A WARM CHINOOK
Edition 3. April 2019
The year was 1983. She was in her early-twenties and traveling with a tiny theater company doing vaudeville-type shows in community centers and bars…anywhere they could earn $25 each plus enough gas money to get to them to the next small town in an old ramshackle yellow bus.
They were on Interstate 94, north of Bozeman Montana and heading to Boise Idaho. It was early February and a heavy snow had been falling for most of the day. It had slowed them down and they feared they’d be late for their next gig, and they all desperately needed the money it would bring.
The radio in the bus crackled warnings about black ice and poor visibility, so they decided to stop for the night. The driver said he had friends in Bozeman that he thought they could impose on…friends who were doing a production of Fiddler on the Roof at Montana State University. So, they stopped for the night. She thought to herself...

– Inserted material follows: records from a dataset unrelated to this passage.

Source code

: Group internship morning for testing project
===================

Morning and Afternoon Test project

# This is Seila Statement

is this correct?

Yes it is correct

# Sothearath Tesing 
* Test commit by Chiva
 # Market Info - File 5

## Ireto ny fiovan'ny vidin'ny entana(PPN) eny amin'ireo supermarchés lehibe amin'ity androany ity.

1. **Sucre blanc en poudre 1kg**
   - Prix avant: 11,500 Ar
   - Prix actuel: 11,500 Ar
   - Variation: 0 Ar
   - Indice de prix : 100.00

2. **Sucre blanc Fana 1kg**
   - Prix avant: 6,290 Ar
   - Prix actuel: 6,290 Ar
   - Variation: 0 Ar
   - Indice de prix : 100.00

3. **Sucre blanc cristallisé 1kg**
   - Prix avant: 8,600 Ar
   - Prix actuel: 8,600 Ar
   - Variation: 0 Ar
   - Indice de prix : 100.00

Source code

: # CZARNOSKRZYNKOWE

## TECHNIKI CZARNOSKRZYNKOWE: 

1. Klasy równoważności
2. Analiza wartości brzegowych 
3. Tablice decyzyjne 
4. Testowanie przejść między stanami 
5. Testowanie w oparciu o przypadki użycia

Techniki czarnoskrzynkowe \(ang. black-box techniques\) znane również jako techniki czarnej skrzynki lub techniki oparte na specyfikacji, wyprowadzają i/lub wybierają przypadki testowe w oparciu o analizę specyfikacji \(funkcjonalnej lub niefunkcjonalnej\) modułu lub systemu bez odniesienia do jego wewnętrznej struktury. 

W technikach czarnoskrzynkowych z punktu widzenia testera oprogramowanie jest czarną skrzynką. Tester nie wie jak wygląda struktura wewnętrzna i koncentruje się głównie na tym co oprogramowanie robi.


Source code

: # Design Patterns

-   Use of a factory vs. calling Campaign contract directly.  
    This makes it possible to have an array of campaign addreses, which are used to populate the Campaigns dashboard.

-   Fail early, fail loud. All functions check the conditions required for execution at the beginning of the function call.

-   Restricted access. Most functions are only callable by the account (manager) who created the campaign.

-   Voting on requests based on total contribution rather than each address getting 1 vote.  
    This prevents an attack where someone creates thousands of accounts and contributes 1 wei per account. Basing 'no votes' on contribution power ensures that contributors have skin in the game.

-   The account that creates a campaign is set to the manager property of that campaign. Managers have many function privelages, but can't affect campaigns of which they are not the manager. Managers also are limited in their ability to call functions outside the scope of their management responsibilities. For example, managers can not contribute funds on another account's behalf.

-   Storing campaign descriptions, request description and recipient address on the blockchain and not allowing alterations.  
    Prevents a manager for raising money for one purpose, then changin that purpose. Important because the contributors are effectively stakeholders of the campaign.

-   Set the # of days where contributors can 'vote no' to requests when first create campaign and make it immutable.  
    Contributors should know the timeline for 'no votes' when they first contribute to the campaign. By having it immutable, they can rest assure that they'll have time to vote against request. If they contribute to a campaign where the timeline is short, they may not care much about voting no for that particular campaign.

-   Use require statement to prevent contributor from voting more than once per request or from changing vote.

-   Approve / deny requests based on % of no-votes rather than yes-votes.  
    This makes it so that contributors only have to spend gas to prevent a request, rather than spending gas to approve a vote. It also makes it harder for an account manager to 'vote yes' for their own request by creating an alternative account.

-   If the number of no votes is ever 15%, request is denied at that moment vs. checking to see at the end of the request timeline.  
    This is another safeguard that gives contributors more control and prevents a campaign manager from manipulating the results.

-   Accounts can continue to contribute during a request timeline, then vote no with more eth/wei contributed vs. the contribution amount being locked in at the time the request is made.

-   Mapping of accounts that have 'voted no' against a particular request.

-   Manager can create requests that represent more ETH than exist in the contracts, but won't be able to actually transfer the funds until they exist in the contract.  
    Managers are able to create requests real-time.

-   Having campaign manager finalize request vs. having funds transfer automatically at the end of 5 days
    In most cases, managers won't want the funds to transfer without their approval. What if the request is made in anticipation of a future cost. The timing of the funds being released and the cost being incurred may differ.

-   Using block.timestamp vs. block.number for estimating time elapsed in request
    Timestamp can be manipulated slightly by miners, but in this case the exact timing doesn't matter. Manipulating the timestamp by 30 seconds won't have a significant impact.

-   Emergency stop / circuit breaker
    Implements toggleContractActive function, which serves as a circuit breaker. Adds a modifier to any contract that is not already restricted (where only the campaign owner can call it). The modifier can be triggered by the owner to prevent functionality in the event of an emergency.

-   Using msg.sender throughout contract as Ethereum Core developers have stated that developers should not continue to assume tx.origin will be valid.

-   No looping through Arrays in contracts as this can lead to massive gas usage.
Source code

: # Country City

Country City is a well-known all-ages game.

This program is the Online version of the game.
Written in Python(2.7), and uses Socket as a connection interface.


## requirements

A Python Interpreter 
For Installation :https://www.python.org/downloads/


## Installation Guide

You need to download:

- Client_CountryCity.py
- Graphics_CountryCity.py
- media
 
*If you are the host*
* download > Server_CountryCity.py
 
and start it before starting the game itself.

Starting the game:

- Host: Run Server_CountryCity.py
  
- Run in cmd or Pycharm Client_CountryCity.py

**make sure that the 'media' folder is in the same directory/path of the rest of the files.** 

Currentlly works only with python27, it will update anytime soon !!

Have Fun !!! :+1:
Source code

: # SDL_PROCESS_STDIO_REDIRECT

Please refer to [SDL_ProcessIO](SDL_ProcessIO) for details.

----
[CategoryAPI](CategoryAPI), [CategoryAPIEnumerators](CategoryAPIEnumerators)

“It will be nice to get out of this bus, see a show, hit a few bars and maybe...just maybe get to sleep on a sofa.”
After the show, she was just one of well-wishers and stagehands that milled around behind the curtain. She pulled her coat around her shoulders and started to dance…humming the melody to “If I Were a Rich Man.”
It was enough to make everyone laugh.
Just then, a heavy metal door backstage swung open and a blast of frigid air came in. The door clanged shut. She could see two men stomping snow from their boots. One was big man…bearlike, in an Irish wool sweater and gaiters. The other was as tall and skinny as a chimney sweep and wearing a peacoat.
“…but I’m just saying,” the skinny one was complaining, “I just think it would be nice to see some serious theater once in a while. Chekhov, Ibsen, anything but this musical comedy shtick.”
She heard what the skinny one said and just could not hold her tongue...
“Excuse me?” she huffed, her hackles raised. “I am a professional shticktress! Anyone who doesn’t think comedy is an art form certainly hasn’t read much Shakespeare, have they?”
She went on to deliver a tart, pedantic lecture on the French neo-classics, the cultural impact of Punch and Judy as an I Love Lucy prototype, and the importance of Fiddler on the Roof as both an artistic and oral history. Her shrill diatribe left a puff of frozen breath in the air. She felt her snootiness showing like a stray bra strap.
The chimneysweep in the peacoat rolled his eyes and walked away. But the bear stood there for a moment…an easy smile in his brown eyes. Then he put his arms around her and whispered in her ear...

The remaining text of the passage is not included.